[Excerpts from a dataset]
********

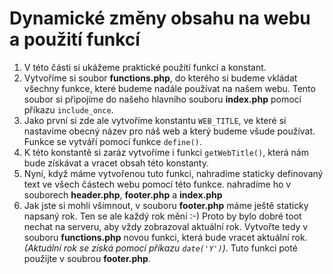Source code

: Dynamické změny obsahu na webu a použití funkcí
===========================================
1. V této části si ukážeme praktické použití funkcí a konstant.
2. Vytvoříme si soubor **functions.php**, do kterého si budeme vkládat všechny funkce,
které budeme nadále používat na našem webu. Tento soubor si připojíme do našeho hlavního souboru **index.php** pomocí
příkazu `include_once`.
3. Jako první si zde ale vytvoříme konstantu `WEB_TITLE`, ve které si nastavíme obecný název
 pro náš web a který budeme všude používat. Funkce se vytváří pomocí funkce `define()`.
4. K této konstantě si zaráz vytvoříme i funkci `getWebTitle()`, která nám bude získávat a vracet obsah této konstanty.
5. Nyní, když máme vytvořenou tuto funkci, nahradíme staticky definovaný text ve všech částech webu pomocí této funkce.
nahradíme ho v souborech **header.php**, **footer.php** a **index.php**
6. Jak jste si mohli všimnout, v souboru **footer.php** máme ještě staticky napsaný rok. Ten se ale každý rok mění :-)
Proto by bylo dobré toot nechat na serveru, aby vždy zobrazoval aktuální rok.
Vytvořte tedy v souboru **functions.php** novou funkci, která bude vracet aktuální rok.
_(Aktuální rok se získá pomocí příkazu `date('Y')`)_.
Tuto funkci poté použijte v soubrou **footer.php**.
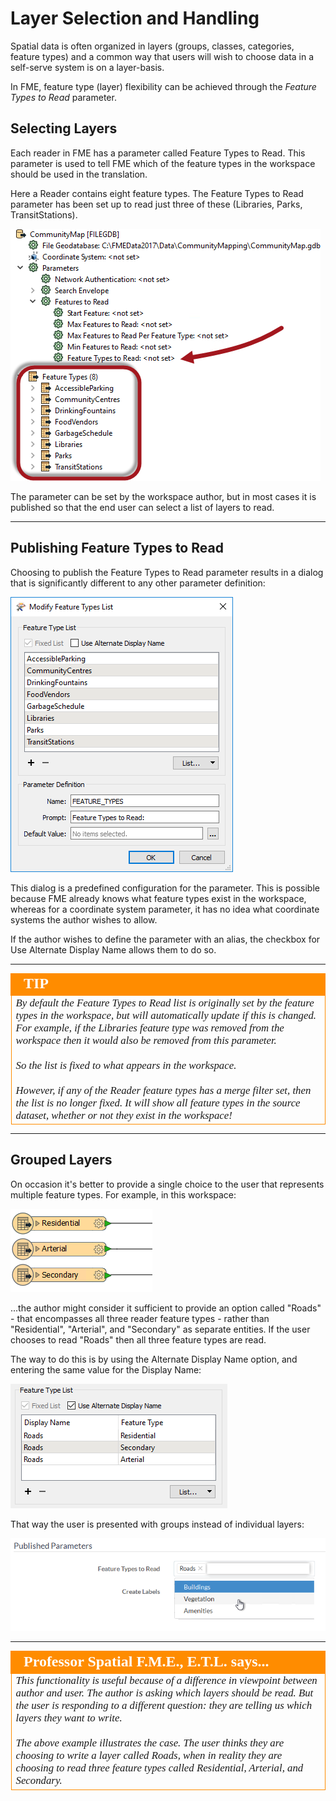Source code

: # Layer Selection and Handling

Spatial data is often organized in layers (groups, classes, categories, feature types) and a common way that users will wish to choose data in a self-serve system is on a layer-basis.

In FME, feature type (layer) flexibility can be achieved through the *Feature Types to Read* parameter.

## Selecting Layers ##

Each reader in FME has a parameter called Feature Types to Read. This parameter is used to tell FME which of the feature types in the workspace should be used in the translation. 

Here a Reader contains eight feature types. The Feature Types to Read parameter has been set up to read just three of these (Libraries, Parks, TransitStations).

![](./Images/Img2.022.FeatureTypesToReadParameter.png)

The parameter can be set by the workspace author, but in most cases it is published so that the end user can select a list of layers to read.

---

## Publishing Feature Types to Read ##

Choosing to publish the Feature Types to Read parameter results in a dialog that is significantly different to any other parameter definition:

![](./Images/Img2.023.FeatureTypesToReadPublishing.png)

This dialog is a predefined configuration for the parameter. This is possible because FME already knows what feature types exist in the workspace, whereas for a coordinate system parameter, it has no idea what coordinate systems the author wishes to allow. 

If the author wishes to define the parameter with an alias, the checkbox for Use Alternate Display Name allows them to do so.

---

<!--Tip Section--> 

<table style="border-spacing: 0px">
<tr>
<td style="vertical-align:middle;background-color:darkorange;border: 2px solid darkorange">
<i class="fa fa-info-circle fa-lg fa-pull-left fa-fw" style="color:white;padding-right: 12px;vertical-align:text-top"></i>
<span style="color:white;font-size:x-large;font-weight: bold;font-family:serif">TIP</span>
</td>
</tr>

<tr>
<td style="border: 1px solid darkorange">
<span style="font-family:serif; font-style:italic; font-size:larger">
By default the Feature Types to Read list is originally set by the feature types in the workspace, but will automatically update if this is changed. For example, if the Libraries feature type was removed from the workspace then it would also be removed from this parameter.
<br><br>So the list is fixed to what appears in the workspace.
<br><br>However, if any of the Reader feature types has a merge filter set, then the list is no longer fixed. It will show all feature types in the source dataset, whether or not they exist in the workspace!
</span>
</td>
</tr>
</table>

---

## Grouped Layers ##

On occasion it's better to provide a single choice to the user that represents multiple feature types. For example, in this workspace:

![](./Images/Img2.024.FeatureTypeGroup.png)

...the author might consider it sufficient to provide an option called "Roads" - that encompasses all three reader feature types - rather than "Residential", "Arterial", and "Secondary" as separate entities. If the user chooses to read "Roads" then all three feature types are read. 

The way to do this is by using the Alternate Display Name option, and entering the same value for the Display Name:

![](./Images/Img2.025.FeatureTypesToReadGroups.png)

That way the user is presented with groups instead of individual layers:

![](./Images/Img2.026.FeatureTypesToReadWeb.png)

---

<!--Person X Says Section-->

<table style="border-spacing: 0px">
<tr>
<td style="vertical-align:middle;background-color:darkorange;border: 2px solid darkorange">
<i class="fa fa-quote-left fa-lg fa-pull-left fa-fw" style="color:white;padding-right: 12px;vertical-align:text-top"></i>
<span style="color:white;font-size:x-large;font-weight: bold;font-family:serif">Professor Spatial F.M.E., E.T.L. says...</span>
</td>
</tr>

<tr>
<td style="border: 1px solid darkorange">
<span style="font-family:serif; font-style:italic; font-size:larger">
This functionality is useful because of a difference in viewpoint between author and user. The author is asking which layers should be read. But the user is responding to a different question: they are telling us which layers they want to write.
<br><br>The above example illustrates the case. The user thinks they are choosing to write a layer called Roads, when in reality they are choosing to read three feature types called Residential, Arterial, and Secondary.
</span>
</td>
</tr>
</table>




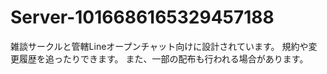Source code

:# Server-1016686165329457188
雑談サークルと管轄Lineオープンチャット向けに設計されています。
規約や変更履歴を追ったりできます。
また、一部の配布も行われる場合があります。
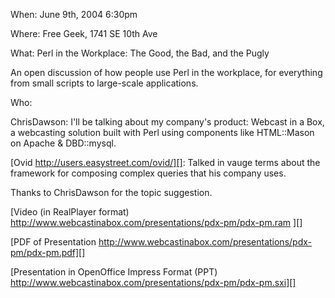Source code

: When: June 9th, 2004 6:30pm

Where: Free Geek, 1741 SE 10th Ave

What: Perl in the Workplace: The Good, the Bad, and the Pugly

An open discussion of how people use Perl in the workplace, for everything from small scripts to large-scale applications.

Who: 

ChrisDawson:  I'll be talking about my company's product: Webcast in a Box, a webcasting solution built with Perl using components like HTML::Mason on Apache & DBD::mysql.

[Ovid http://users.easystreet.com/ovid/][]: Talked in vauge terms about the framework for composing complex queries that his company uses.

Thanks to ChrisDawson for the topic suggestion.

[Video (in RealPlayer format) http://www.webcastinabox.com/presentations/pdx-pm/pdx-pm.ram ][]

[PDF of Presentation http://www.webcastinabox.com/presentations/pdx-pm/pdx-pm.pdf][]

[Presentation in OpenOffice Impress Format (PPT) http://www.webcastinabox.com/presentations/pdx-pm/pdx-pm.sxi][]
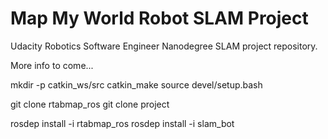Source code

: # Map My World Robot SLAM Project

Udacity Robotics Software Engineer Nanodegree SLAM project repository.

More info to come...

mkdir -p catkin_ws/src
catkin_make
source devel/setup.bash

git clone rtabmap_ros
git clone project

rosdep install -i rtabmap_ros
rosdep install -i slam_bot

********

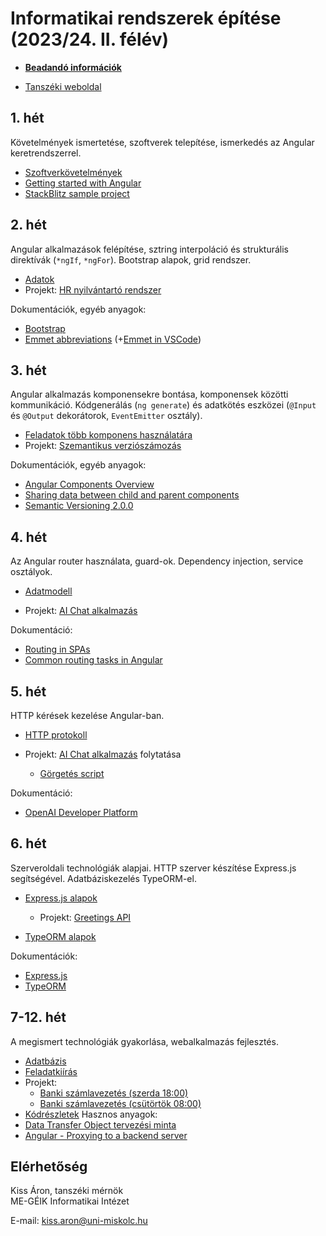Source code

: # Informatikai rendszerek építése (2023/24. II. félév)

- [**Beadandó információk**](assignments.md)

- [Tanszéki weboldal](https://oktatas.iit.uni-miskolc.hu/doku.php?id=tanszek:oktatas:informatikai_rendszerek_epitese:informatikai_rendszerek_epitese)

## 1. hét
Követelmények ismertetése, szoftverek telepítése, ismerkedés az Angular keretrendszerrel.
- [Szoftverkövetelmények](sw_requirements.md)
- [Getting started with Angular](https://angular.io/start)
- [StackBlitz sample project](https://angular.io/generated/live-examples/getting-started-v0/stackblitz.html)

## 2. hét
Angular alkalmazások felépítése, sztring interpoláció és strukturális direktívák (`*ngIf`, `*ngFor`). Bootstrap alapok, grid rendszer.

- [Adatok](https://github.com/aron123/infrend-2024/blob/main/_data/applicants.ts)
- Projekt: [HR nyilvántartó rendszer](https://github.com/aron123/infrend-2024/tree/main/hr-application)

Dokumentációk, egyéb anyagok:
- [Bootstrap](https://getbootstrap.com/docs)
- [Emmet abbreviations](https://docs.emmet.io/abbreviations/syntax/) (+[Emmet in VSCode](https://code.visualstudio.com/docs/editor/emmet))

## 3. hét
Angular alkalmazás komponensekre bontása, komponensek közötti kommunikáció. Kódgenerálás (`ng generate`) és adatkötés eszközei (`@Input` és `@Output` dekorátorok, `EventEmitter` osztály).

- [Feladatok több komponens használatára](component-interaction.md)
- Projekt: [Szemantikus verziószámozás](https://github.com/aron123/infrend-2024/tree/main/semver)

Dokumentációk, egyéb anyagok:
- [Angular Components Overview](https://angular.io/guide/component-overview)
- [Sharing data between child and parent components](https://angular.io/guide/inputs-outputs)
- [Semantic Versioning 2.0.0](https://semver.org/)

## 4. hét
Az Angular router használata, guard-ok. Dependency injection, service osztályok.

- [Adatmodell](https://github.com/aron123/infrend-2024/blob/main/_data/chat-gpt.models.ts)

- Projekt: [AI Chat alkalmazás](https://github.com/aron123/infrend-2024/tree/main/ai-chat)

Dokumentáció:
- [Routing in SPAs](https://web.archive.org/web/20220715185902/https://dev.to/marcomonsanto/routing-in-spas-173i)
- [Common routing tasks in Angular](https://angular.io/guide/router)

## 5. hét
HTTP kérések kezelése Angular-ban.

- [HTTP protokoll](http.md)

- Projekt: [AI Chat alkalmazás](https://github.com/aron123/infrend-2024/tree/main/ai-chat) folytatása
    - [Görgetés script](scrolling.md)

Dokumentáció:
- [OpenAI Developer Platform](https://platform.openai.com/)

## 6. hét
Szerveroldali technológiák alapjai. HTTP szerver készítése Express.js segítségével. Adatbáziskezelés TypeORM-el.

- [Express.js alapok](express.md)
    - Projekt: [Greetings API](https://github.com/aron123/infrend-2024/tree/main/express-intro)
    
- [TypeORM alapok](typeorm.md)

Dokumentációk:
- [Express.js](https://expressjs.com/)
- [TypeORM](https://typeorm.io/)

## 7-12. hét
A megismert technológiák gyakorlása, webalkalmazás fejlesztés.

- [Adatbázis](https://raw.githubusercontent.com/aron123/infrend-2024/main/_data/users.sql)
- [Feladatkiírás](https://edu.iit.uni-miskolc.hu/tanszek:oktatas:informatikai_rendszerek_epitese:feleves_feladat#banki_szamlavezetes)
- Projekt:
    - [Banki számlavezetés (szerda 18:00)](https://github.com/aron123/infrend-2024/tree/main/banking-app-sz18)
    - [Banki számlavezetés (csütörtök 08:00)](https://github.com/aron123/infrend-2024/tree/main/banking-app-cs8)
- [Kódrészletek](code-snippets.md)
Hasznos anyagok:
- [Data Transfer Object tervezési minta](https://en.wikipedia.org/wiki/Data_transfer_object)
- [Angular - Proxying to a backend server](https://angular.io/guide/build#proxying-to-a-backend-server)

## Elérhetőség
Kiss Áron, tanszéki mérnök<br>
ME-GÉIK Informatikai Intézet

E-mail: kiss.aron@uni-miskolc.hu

********

Prompt: Please output exactly the lines between the one holding "- [Feladatok több" and the one holding "- [HTTP protokoll](http.md)" in the records above, inclusive, and nothing more.

Answer box:
- [Feladatok több komponens használatára](component-interaction.md)
- Projekt: [Szemantikus verziószámozás](https://github.com/aron123/infrend-2024/tree/main/semver)

Dokumentációk, egyéb anyagok:
- [Angular Components Overview](https://angular.io/guide/component-overview)
- [Sharing data between child and parent components](https://angular.io/guide/inputs-outputs)
- [Semantic Versioning 2.0.0](https://semver.org/)

## 4. hét
Az Angular router használata, guard-ok. Dependency injection, service osztályok.

- [Adatmodell](https://github.com/aron123/infrend-2024/blob/main/_data/chat-gpt.models.ts)

- Projekt: [AI Chat alkalmazás](https://github.com/aron123/infrend-2024/tree/main/ai-chat)

Dokumentáció:
- [Routing in SPAs](https://web.archive.org/web/20220715185902/https://dev.to/marcomonsanto/routing-in-spas-173i)
- [Common routing tasks in Angular](https://angular.io/guide/router)

## 5. hét
HTTP kérések kezelése Angular-ban.

- [HTTP protokoll](http.md)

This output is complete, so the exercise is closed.